PRESS
Akron/Family | Interview
DAILY BRUIN (UCLA) | David Greenwald
Akron/Family brings unique version of folk music to Cooperage
Wednesday, February 01, 2006
DAILY BRUIN SENIOR STAFF
Akron/Family may be known as a folk group, but its four members have exactly one thing in common with the average folk musician: beards.
The quartet, which will perform tonight at the Cooperage in a concert sponsored by Campus Events, makes adventurous music full of multi-instrumental layering and unexpected sonic detours. In 2005 alone, Akron/Family has been remarkably prolific in carving out its niche, releasing a self-titled debut LP as well as a split LP with Michael Gira's Angels of Light and serving as his backing band on Angels of Light's "Sing Other People" album.
"(Gira) just had this idea (that) to get us some exposure, he would take us out on tour opening for him and also starting as his backing band. ... We ended up(recording) his whole album with him," guitarist/singer Seth Olinsky said. "It never really was planned to do that; we were just supposed to play a little here and there and ended up just doing the whole album. He was really open to our creative input."
Former Swan front man Gira is the proprietor of Young God Records, the label of freak-folk icon Devendra Banhart as well as Akron/Family and his own Angels of Light project. Olinsky said it was the forward-thinking label's response to Akron/Family's demo submissions that made it stand out.
"The first time we sent him a CD, he was one of the only labels that replied and said, 'I like this aspect of it; I'm not too into this other aspect, but keep in touch. Keep sending me stuff,'" Olinsky said. "He responded right away and gave us creative feedback and seemed really down-to-earth about it, which was really cool."
It was the band's collective approach to writing and recording that piqued the interest of the label, as well as that of a rapidly growing fan base.

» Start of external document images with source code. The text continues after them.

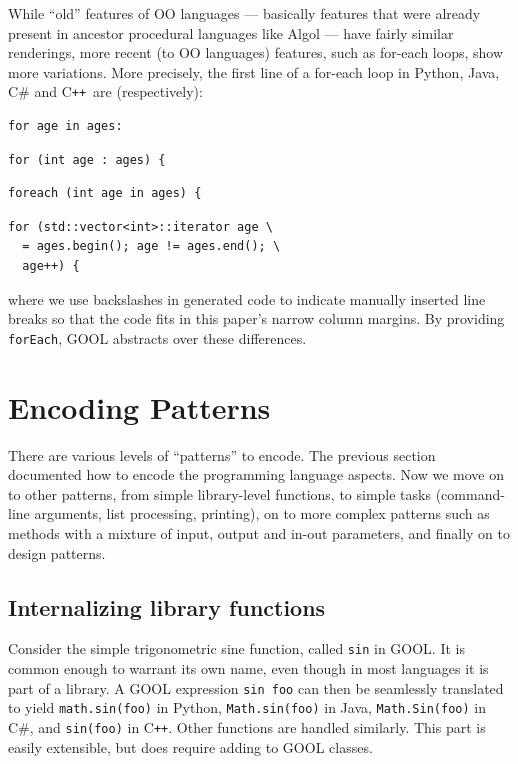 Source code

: \documentclass[sigplan,review,anonymous,prologue,dvipsnames]{acmart}
\newcommand{\Csharp}{C\#}
\newcommand{\Cplusplus}{C\texttt{++}}
\begin{document}
While ``old'' features of OO languages --- basically features that
were already present in ancestor procedural languages like Algol ---
have fairly similar renderings, more recent (to OO languages) features,
such as for-each loops, show more variations.  More precisely,
the first line of a for-each loop in Python, Java, \Csharp{} and
\Cplusplus~are (respectively):
\begin{lstlisting}
for age in ages:
\end{lstlisting}
\begin{lstlisting}
for (int age : ages) {
\end{lstlisting}
\begin{lstlisting}
foreach (int age in ages) {
\end{lstlisting}
\begin{lstlisting}
for (std::vector<int>::iterator age \
  = ages.begin(); age != ages.end(); \
  age++) {
\end{lstlisting}
where we use backslashes in generated code to indicate manually inserted
line breaks so that the code fits in this paper's narrow column margins. By 
providing \verb|forEach|, GOOL abstracts over these differences.

\section{Encoding Patterns} \label{sec:patterns}

There are various levels of ``patterns'' to encode. The previous section
documented how to encode the programming language aspects. Now we
move on to other patterns, from simple library-level functions, to
simple tasks (command-line arguments, list processing, printing), on to
more complex patterns such as methods with a mixture of input, output
and in-out parameters, and finally on to design patterns.

\subsection{Internalizing library functions}

Consider the simple trigonometric sine function, called \verb|sin| in
GOOL. It is common enough to warrant its own name, even though in most
languages it is part of a library.  A GOOL expression \verb|sin foo|
can then be seamlessly translated to 
yield \verb|math.sin(foo)| in Python, \verb|Math.sin(foo)| in Java,
\verb|Math.Sin(foo)| in \Csharp, and \verb|sin(foo)| in \Cplusplus. Other
functions are handled similarly.  This part is easily extensible, but does
require adding to GOOL classes.
\end{document}
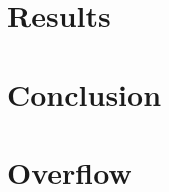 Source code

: \documentclass[12pt, a4paper]{report}
\begin{document}
\chapter{Results}

\chapter{Conclusion}

\appendix
\chapter{Overflow}

\sloppy
\printbibliography %

\end{document}
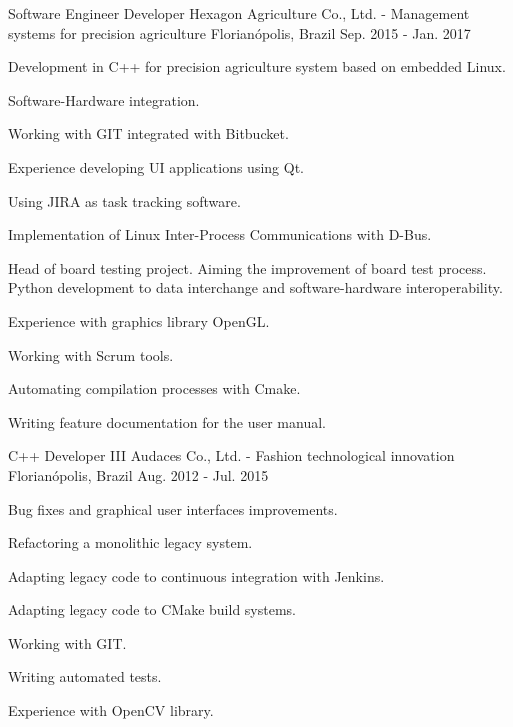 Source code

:\begin{cventries}
  \cventry
    {Software Engineer Developer} %
    {Hexagon Agriculture Co., Ltd. - Management systems for precision agriculture} %
    {Florianópolis, Brazil} %
    {Sep. 2015 - Jan. 2017} %
    {
      \begin{cvitems} %
        \item {Development in C++ for precision agriculture system based on embedded Linux.}
        \item {Software-Hardware integration.}
        \item {Working with GIT integrated with Bitbucket.}
        \item {Experience developing UI applications using Qt.}
        \item {Using JIRA as task tracking software.}
        \item {Implementation of Linux Inter-Process Communications with D-Bus.}
        \item {Head of board testing project. Aiming the improvement of board test process. \\
        Python development to data interchange and software-hardware interoperability.}
        \item {Experience with graphics library OpenGL.}
        \item {Working with Scrum tools.}
        \item {Automating compilation processes with Cmake.}
        \item {Writing feature documentation for the user manual.}
      \end{cvitems}
    }

  \cventry
    {C++ Developer III} %
    {Audaces Co., Ltd. - Fashion technological innovation} %
    {Florianópolis, Brazil} %
    {Aug. 2012 - Jul. 2015} %
    {
      \begin{cvitems} %
        \item {Bug fixes and graphical user interfaces improvements.}
        \item {Refactoring a monolithic legacy system.}
        \item {Adapting legacy code to continuous integration with Jenkins.}
        \item {Adapting legacy code to CMake build systems.}
        \item {Working with GIT.}
        \item {Writing automated tests.}
        \item {Experience with OpenCV library.}
      \end{cvitems}
    }


\end{cventries}

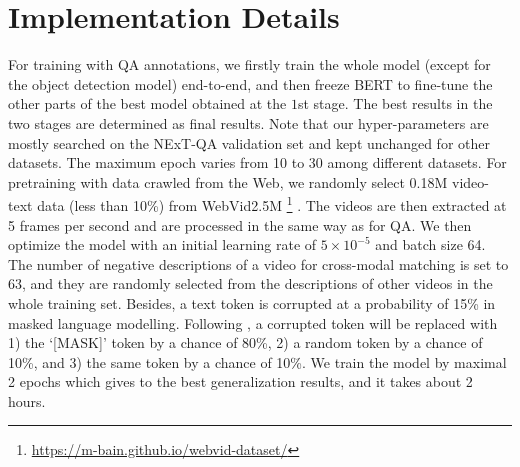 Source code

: \documentclass[runningheads]{llncs}
\begin{document}
\setlength{\tabcolsep}{2.3pt}
\begin{table*}[t!]
\small
\centering
\caption{Data statistics. OE: Open-Ended QA. MC: Multi-Choice QA, VLen (s): Average video length in seconds.}
\vspace{-0.8em}
\begin{threeparttable}
    \vspace{-0.5cm}
\label{tab:dataset}
\end{threeparttable}
\end{table*}

\section{Implementation Details}
\label{app:imp}
For training with QA annotations, we firstly train the whole model (except for the object detection model) end-to-end, and then freeze BERT to fine-tune the other parts of the best model obtained at the $1$st stage. The best results in the two stages are determined as final results. Note that our hyper-parameters are mostly searched on the NExT-QA validation set and kept unchanged for other datasets. The maximum epoch varies from 10 to 30 among different datasets. For pretraining with data crawled from the Web, we randomly select 0.18M video-text data (less than 10\%) from WebVid2.5M
\footnote{\url{https://m-bain.github.io/webvid-dataset/}}
\cite{bain2021frozen}. The videos are then extracted at 5 frames per second and are processed in the same way as for QA. We then optimize the model with an initial learning rate of $5\times10^{-5}$ and batch size 64. The number of negative descriptions of a video for cross-modal matching is set to 63, and they are randomly selected from the descriptions of other videos in the whole training set. Besides, a text token is corrupted at a probability of 15\% in masked language modelling. Following \cite{yang2021just}, a corrupted token will be replaced with 1) the `[MASK]' token by a chance of 80\%, 2) a random token by a chance of 10\%, and 3) the same token by a chance of 10\%. We train the model by maximal 2 epochs which gives to the best generalization results, and it takes about 2 hours.
\end{document}
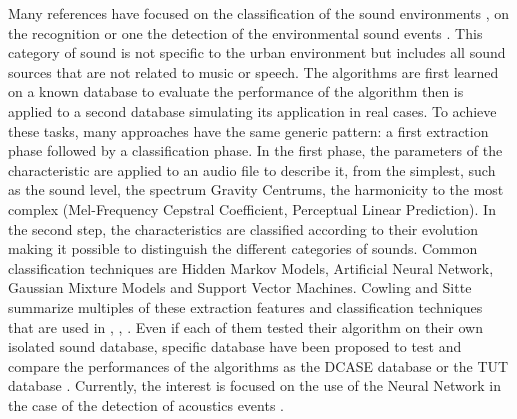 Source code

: \documentclass[twocolumn,a4paper,10pt]{article}
\begin{document}
Many references have focused on the classification of the sound environments \cite{allegro_automatic_2001}, on the recognition \cite{defreville_automatic_2006} or one the detection of the  environmental sound events \cite{heittola_sound_2011}. This category of sound is not specific to the urban environment but includes all sound sources that are not related to music or speech. The algorithms are first learned on a known database to evaluate the performance of the algorithm then is applied to a second database simulating its application in real cases. To achieve these tasks, many approaches have the same generic pattern: a first extraction phase followed by a classification phase. In the first phase, the parameters of the characteristic are applied to an audio file to describe it, from the simplest, such as the sound level, the spectrum Gravity Centrums, the harmonicity to the most complex (Mel-Frequency Cepstral Coefficient, Perceptual Linear Prediction). In the second step, the characteristics are classified according to their evolution making it possible to distinguish the different categories of sounds. Common classification techniques are Hidden Markov Models, Artificial Neural Network, Gaussian Mixture Models and Support Vector Machines. Cowling and Sitte \cite{cowling_comparison_2003} summarize multiples of these extraction features and classification techniques that are used in \cite{shen_environmental_2012}, \cite{beritelli_pattern_2008}, \cite{couvreur_automatic_2004}. Even if each of them tested their algorithm on their own isolated sound database, specific database have been proposed to test and compare the performances of the algorithms as the DCASE database \cite{giannoulis_database_2013} or the TUT database \cite{mesaros_tut_2016}. Currently, the interest is focused on the use of the Neural Network in the case of the detection of acoustics events \cite{genaro_neural_2010} \cite{parascandolo_recurrent_2016}. 
\end{document}
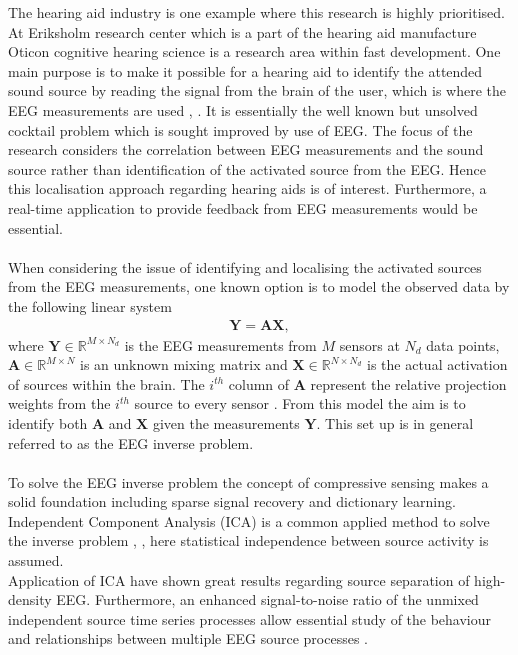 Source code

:The hearing aid industry is one example where this research is highly prioritised. At Eriksholm research center which is a part of the hearing aid manufacture Oticon cognitive hearing science is a research area within fast development. One main purpose is to make it possible for a hearing aid to identify the attended sound source by reading the signal from the brain of the user, which is where the EEG measurements are used \cite{Emina2019}, \cite{Bech2018}. It is essentially the well known but unsolved cocktail problem which is sought improved by use of EEG. The focus of the research considers the correlation between EEG measurements and the sound source rather than identification of the activated source from the EEG. Hence this localisation approach regarding hearing aids is of interest. Furthermore, a real-time application to provide feedback from EEG measurements would be essential. 
\\
\\
When considering the issue of identifying and localising the activated sources from the EEG measurements, one known option is to model the observed data by the following linear system 
\begin{align*}
\mathbf{Y} = \mathbf{AX},
\end{align*}
where $\mathbf{Y} \in \mathbb{R}^{M\times N_d}$ is the EEG measurements from $M$ sensors at $N_d$ data points, $\mathbf{A} \in \mathbb{R}^{M \times N}$ is an unknown mixing matrix and $\mathbf{X} \in \mathbb{R}^{N \times N_d}$ is the actual activation of sources within the brain. The $i^{th}$ column of $\textbf{A}$ represent the relative projection weights from the $i^{th}$ source to every sensor \cite{phd2015}. From this model the aim is to identify both $\textbf{A}$ and $\textbf{X}$ given the measurements $\textbf{Y}$. This set up is in general referred to as the EEG inverse problem.  
\\
\\
To solve the EEG inverse problem the concept of compressive sensing makes a solid foundation including sparse signal recovery and dictionary learning. Independent Component Analysis (ICA) is a common applied method to solve the inverse problem \cite{Scott1996}, \cite{Scott1997}, here statistical independence between source activity is assumed. 
\\
Application of ICA have shown great results regarding source separation of high-density EEG. Furthermore, an enhanced signal-to-noise ratio of the unmixed independent source time series processes allow essential study of the behaviour and relationships between multiple EEG source processes \cite{Arnaud2012}.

Songs from the "Akron/Family" album such as "I'll Be On The Water" began as a fully-formed acoustic composition to which the band added field recordings and other effects, while the pulsing centerpiece "Running, Returning" began as a bass line that the band built into a song during live performances. For a group previously restricted to recording on Fruity Loops computer software, signing with Young God meant the opportunity to bring its varied approach to a studio environment.
"It really facilitated us recording more as a band," Olinsky said. "The Fruity Loops process is mostly one guy on a computer, you know? People could add stuff, but it didn't really facilitate being a group and having ideas really spontaneously. The studio just helped us. We could record live as a group; we could all overdub. It just expanded our palette, mainly."
That palette extends to the live setting, and Akron/Family will be arriving at the Cooperage with a variety of instruments in tow. "Live, we tend to take a pretty different approach than we do in the studio, but we also have these little knickknacks that we use on stage. Our bass player has hand-held tape recorders and stuff, so he'll use noises from that. We all have little shakers and kazoos and contact microphones; all these noise contraptions that we use to add some of those sonic things," Olinsky said. "Even on the album, the intention of those sounds is more just creating an experience to accompany the song."
Akron/Family has spent much of the last year on the road, touring several times across the U.S. and Europe. Plans are already being made for the next album, and when it seems the only thing the busy band has time to do is grow out those beards, keeping it together after their whirlwind year has been a matter of putting things in perspective. "I think we had ideas of what we'd hoped would happen, maybe, but everything turns out to be different than you thought it would be anyway," Olinsky said. "I never had too many expectations. We're working out; we've run with it and rolled with it. When I look back on it ... it's amazing where we're at.